Gambar 1. Aerated Fixed Bed Reactor Terendam (Sumber: Schulz dan Menningmann 1999). Dalam rangka meningkatkan efisiensi penyisihan bahan organik dan kotoran yang berada dalam air (influent) dibutuhkan laju bioreaksi yang rendah dalam reaktor yang memiliki biofilm di dalamnya sehingga dibutuhkan juga laju substrat yang rendah. Tujuan lainnya yaitu untuk mengontrol kestabilan biofilm karena adanya aliran air ke dalam biofilm tersebut (Martinov et al., 2010).
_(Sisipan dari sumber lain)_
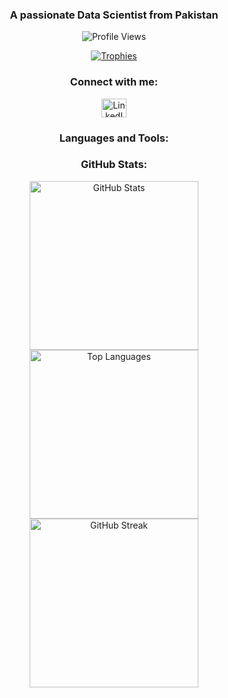 <h3 align="center">A passionate Data Scientist from Pakistan</h3>

<p align="center">
  <img src="https://komarev.com/ghpvc/?username=sanawar710&label=Profile%20views&color=0e75b6&style=flat" alt="Profile Views" />
</p>

<p align="center">
  <a href="https://github.com/ryo-ma/github-profile-trophy">
    <img src="https://github-profile-trophy.vercel.app/?username=sanawar710&theme=flat&column=7" alt="Trophies" />
  </a>
</p>

<h3 align="center">Connect with me:</h3>
<p align="center">
  <a href="https://www.linkedin.com/in/muhammad-sanawar-khan-b389622a0/" target="_blank">
    <img src="https://raw.githubusercontent.com/rahuldkjain/github-profile-readme-generator/master/src/images/icons/Social/linked-in-alt.svg" alt="LinkedIn" height="30" width="40" />
  </a>
</p>

<h3 align="center">Languages and Tools:</h3>
<p align="center">
  <!-- Add your icons here -->
</p>

<h3 align="center">GitHub Stats:</h3>

<div align="center">
  <img src="https://github-readme-stats.vercel.app/api?username=sanawar710&show_icons=true&theme=default&hide_border=true&count_private=true&include_all_commits=true&hide_title=true" width="270" alt="GitHub Stats" />
  
  <img src="https://github-readme-stats.vercel.app/api/top-langs/?username=sanawar710&layout=compact&count_private=true&hide_border=true&hide_title=true&v=2" width="270" alt="Top Languages" />

  <img src="https://github-readme-streak-stats.herokuapp.com/?user=sanawar710&hide_border=true&theme=default" width="270" alt="GitHub Streak" />
</div>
Menurut Blackwell (2010), energi yang digunakan pada bioreaktor dengan sistem aerasi (sehingga terbentuk gas dalam CO 2) dalam pengolahan limbah cair memiliki empat fungsi utama, yaitu untuk menghilangkan karbon (senyawa organik), proses nitrifikasi, menghillangkan phosphor, pencuci hama, menghilangkan kotoran berupa mikroorganisme.
2.3
Media Batu Apung Batu apung (pumice) adalah jenis batuan yang berwarna terang, mengandung buih yang terbuat dari gelembung berdinding gelas, dan biasanya disebut juga sebagai batuan gelas volkanik silikat. Batuan ini terbentuk dari magma asam oleh aksi letusan gunung api yang mengeluarkan materialnya ke udara, kemudian mengalami transportasi secara horizontal dan terakumulasi sebagai batuan piroklastik. Batu apung mempunyai sifat vesicular yang tinggi, mengandung jumlah sel yang banyak (berstruktur selular) akibat ekspansi buih gas alam yang terkandung di dalamnya, dan pada umumnya terdapat sebagai bahan lepas atau fragmen-fragmen dalam breksi gunung api (Fauzi, 2010). Menurut dinas Pertambangan dan Energi Propinsi Sumatera Utara (2009) komposisi kimia dari batu apung adalah sebagai berikut : CaO = 2,86 %, MgO = 2,57 %, Al 2O3 = 17,59 %, SiO2 = 60,56 %, Fe2O3 = 4.08 %. Gambar 2 ini menggambarkan bentuk fisik dari batu apung.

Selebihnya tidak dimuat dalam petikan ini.